Sweet potatoes are native to Central and South America DIANA HELFAND PHOTO

Sweet potatoes are native to Central and South America

Marla Momi Musick created Pacifikology, a pop up design shop, to showcase the work of artists, designers, Hawaii products and creative services that reflect contemporary Pacific region creativity — in different community spaces.

“I grew up in Hawaii in a family that taught, valued and encouraged pride in culture and in being creative. I used to spend summers in Lahaina and remember sitting at my grandfather’s side as he made beautiful kukui nut and opihi jewelry. In many ways, those are lost arts now that these things can be mass-produced elsewhere,” says Marla.

After graduating from Kamehameha Schools, she went on to earn a BFA in design from University of Hawaii. She moved to New York City and finished an MA in visual arts administration at New York University. She also worked in fundraising, communications and design management at Whitney Museum of American Art, Cooper-Hewitt National Design Museum and New York Public Library.

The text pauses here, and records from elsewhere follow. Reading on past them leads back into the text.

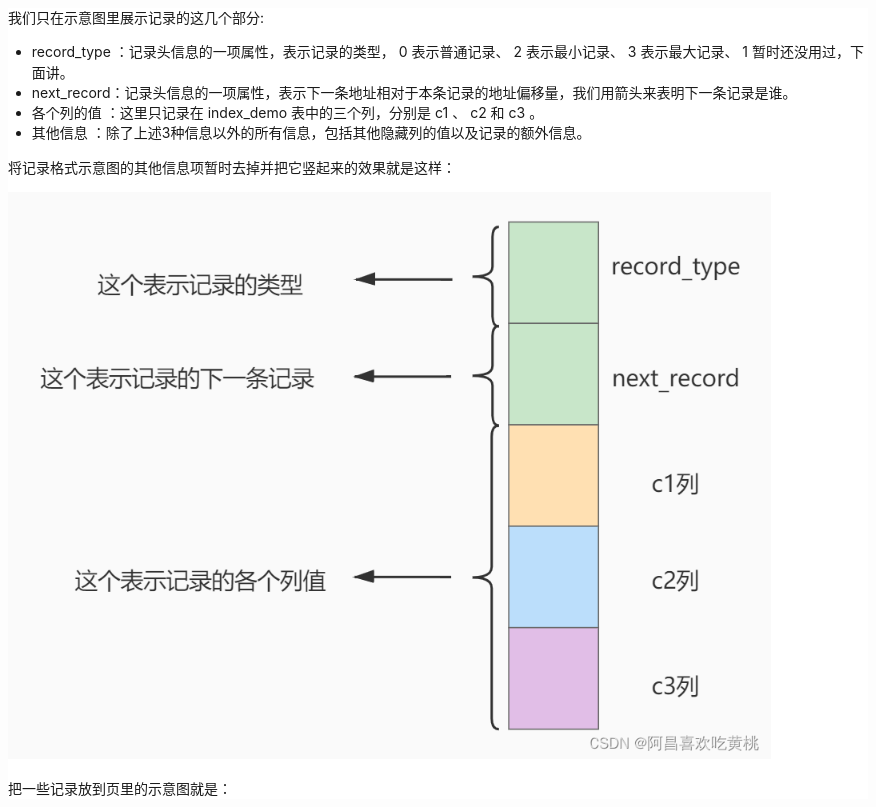 
我们只在示意图里展示记录的这几个部分:

- record_type ：记录头信息的一项属性，表示记录的类型， 0 表示普通记录、 2 表示最小记录、 3 表示最大记录、 1 暂时还没用过，下面讲。
- next_record：记录头信息的一项属性，表示下一条地址相对于本条记录的地址偏移量，我们用箭头来表明下一条记录是谁。
- 各个列的值 ：这里只记录在 index_demo 表中的三个列，分别是 c1 、 c2 和 c3 。
- 其他信息 ：除了上述3种信息以外的所有信息，包括其他隐藏列的值以及记录的额外信息。

将记录格式示意图的其他信息项暂时去掉并把它竖起来的效果就是这样：

<img src=".\images\mysql_btree_cnsla.png" alt="mysql_btree_cnsla" style="zoom:80%;" />

把一些记录放到页里的示意图就是：
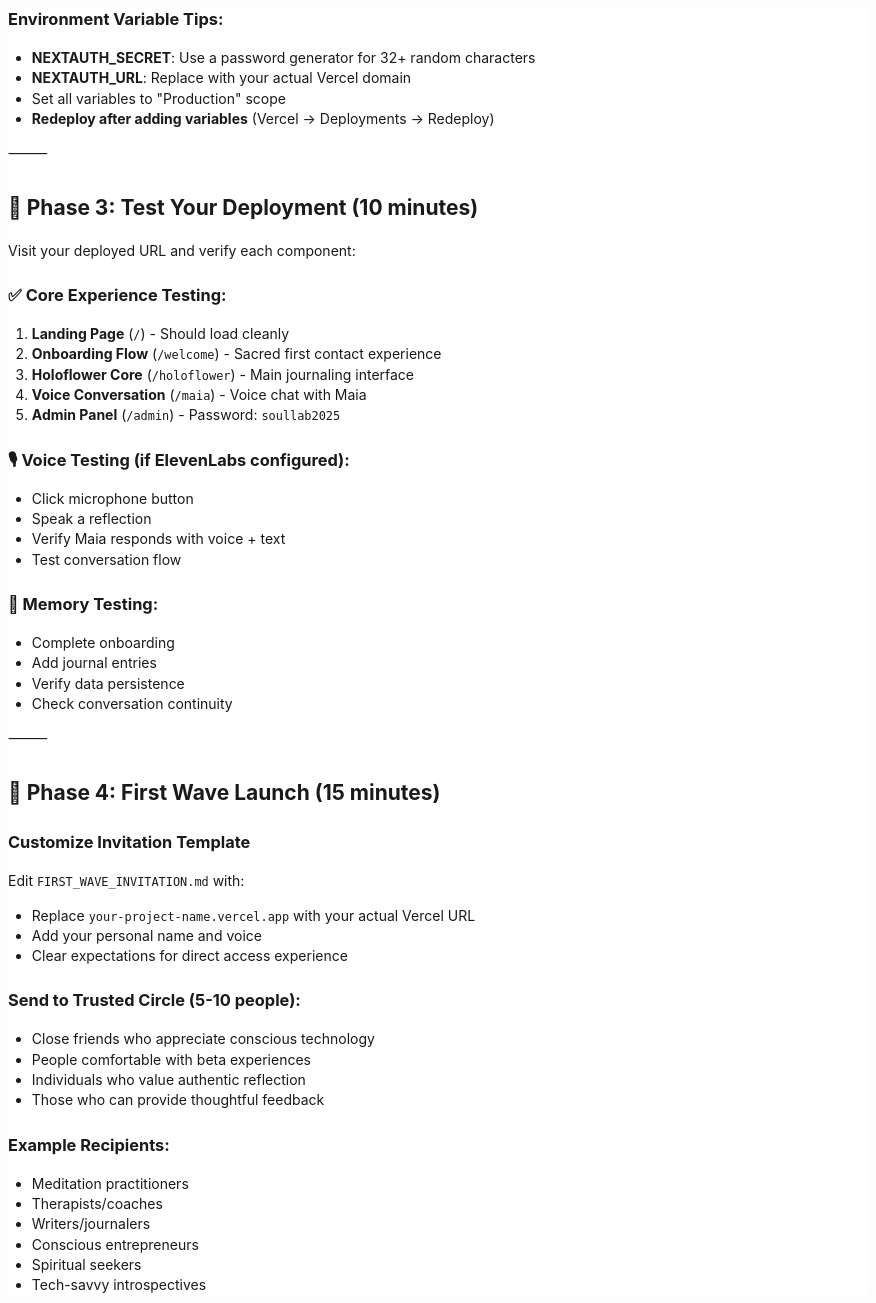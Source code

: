 ### Environment Variable Tips:
- **NEXTAUTH_SECRET**: Use a password generator for 32+ random characters
- **NEXTAUTH_URL**: Replace with your actual Vercel domain
- Set all variables to "Production" scope
- **Redeploy after adding variables** (Vercel → Deployments → Redeploy)

⸻

## 🧪 Phase 3: Test Your Deployment (10 minutes)

Visit your deployed URL and verify each component:

### ✅ Core Experience Testing:
1. **Landing Page** (`/`) - Should load cleanly
2. **Onboarding Flow** (`/welcome`) - Sacred first contact experience
3. **Holoflower Core** (`/holoflower`) - Main journaling interface
4. **Voice Conversation** (`/maia`) - Voice chat with Maia
5. **Admin Panel** (`/admin`) - Password: `soullab2025`

### 🎙️ Voice Testing (if ElevenLabs configured):
- Click microphone button
- Speak a reflection
- Verify Maia responds with voice + text
- Test conversation flow

### 📝 Memory Testing:
- Complete onboarding
- Add journal entries
- Verify data persistence
- Check conversation continuity

⸻

## 📧 Phase 4: First Wave Launch (15 minutes)

### Customize Invitation Template

Edit `FIRST_WAVE_INVITATION.md` with:
- Replace `your-project-name.vercel.app` with your actual Vercel URL
- Add your personal name and voice
- Clear expectations for direct access experience

### Send to Trusted Circle (5-10 people):
- Close friends who appreciate conscious technology
- People comfortable with beta experiences
- Individuals who value authentic reflection
- Those who can provide thoughtful feedback

### Example Recipients:
- Meditation practitioners
- Therapists/coaches
- Writers/journalers  
- Conscious entrepreneurs
- Spiritual seekers
- Tech-savvy introspectives
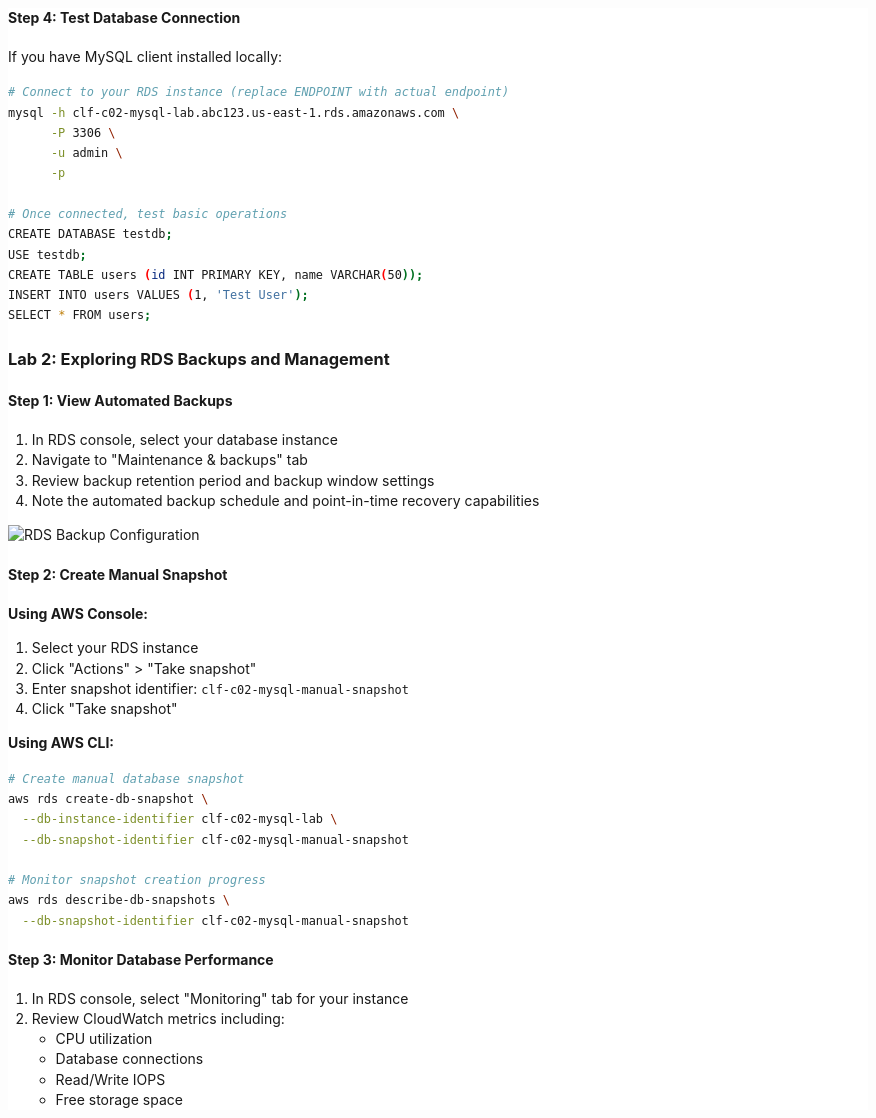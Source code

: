 #### Step 4: Test Database Connection

If you have MySQL client installed locally:

```bash
# Connect to your RDS instance (replace ENDPOINT with actual endpoint)
mysql -h clf-c02-mysql-lab.abc123.us-east-1.rds.amazonaws.com \
      -P 3306 \
      -u admin \
      -p

# Once connected, test basic operations
CREATE DATABASE testdb;
USE testdb;
CREATE TABLE users (id INT PRIMARY KEY, name VARCHAR(50));
INSERT INTO users VALUES (1, 'Test User');
SELECT * FROM users;
```

### Lab 2: Exploring RDS Backups and Management

#### Step 1: View Automated Backups

1. In RDS console, select your database instance
2. Navigate to "Maintenance & backups" tab
3. Review backup retention period and backup window settings
4. Note the automated backup schedule and point-in-time recovery capabilities

![RDS Backup Configuration](images/rds-backup-config.png)

#### Step 2: Create Manual Snapshot

**Using AWS Console:**
1. Select your RDS instance
2. Click "Actions" > "Take snapshot"
3. Enter snapshot identifier: `clf-c02-mysql-manual-snapshot`
4. Click "Take snapshot"

**Using AWS CLI:**
```bash
# Create manual database snapshot
aws rds create-db-snapshot \
  --db-instance-identifier clf-c02-mysql-lab \
  --db-snapshot-identifier clf-c02-mysql-manual-snapshot

# Monitor snapshot creation progress
aws rds describe-db-snapshots \
  --db-snapshot-identifier clf-c02-mysql-manual-snapshot
```

#### Step 3: Monitor Database Performance

1. In RDS console, select "Monitoring" tab for your instance
2. Review CloudWatch metrics including:
   - CPU utilization
   - Database connections
   - Read/Write IOPS
   - Free storage space
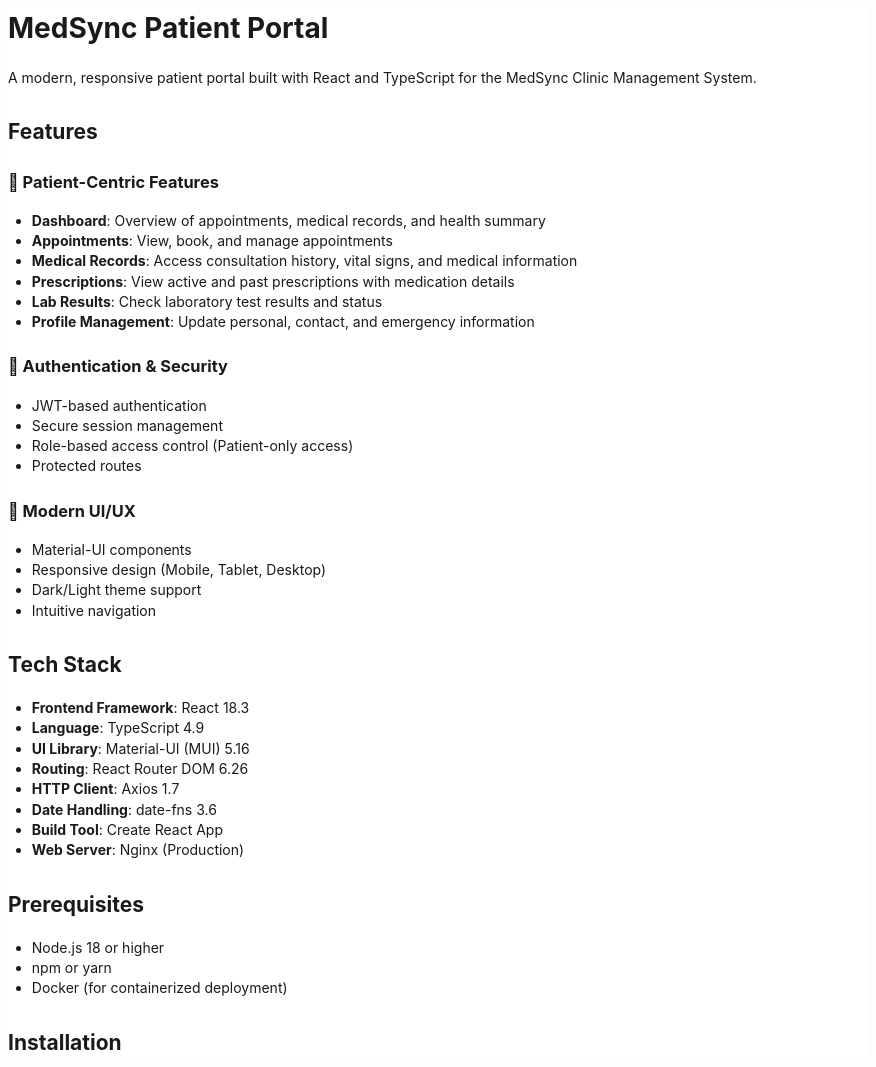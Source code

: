 # MedSync Patient Portal

A modern, responsive patient portal built with React and TypeScript for the MedSync Clinic Management System.

## Features

### 🏥 Patient-Centric Features

- **Dashboard**: Overview of appointments, medical records, and health summary
- **Appointments**: View, book, and manage appointments
- **Medical Records**: Access consultation history, vital signs, and medical information
- **Prescriptions**: View active and past prescriptions with medication details
- **Lab Results**: Check laboratory test results and status
- **Profile Management**: Update personal, contact, and emergency information

### 🔐 Authentication & Security

- JWT-based authentication
- Secure session management
- Role-based access control (Patient-only access)
- Protected routes

### 🎨 Modern UI/UX

- Material-UI components
- Responsive design (Mobile, Tablet, Desktop)
- Dark/Light theme support
- Intuitive navigation

## Tech Stack

- **Frontend Framework**: React 18.3
- **Language**: TypeScript 4.9
- **UI Library**: Material-UI (MUI) 5.16
- **Routing**: React Router DOM 6.26
- **HTTP Client**: Axios 1.7
- **Date Handling**: date-fns 3.6
- **Build Tool**: Create React App
- **Web Server**: Nginx (Production)

## Prerequisites

- Node.js 18 or higher
- npm or yarn
- Docker (for containerized deployment)

## Installation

Marla believes experimenting with Pacifikology as a moving and changing palette of creators and collaborations is exciting — and good for the community. “We are seeing more of these kinds of events help revitalize old neighborhoods, bringing life and excitement to sometimes forgotten or older spaces,” she says. “Pop-ups also are about connecting people and ideas, and adding ways to economically support creators and venues alike.”

The next Pacifikology popup in Honolulu is set for May 6-17 at Paradise Park. For more information, visit facebook.com/pacifikology, or go to pacificnetwork.tv/pacifikology.

This sweet potato burrito recipe is dedicated to Marla. It’s easy to make and a delicious twist on a Mexican food staple!

The sweet potato is native to Central and South America, and is one of the world’s oldest vegetables, having been consumed since prehistoric times.

Evidence of sweet potato relics found in Peruvian caves date back 10,000 years. They are an excellent source of vitamin A, and contain vitamin C, manganese, copper, pantothenic acid, vitamin B6, biotin, potassium, fiber, B vita-mins and phosphorus.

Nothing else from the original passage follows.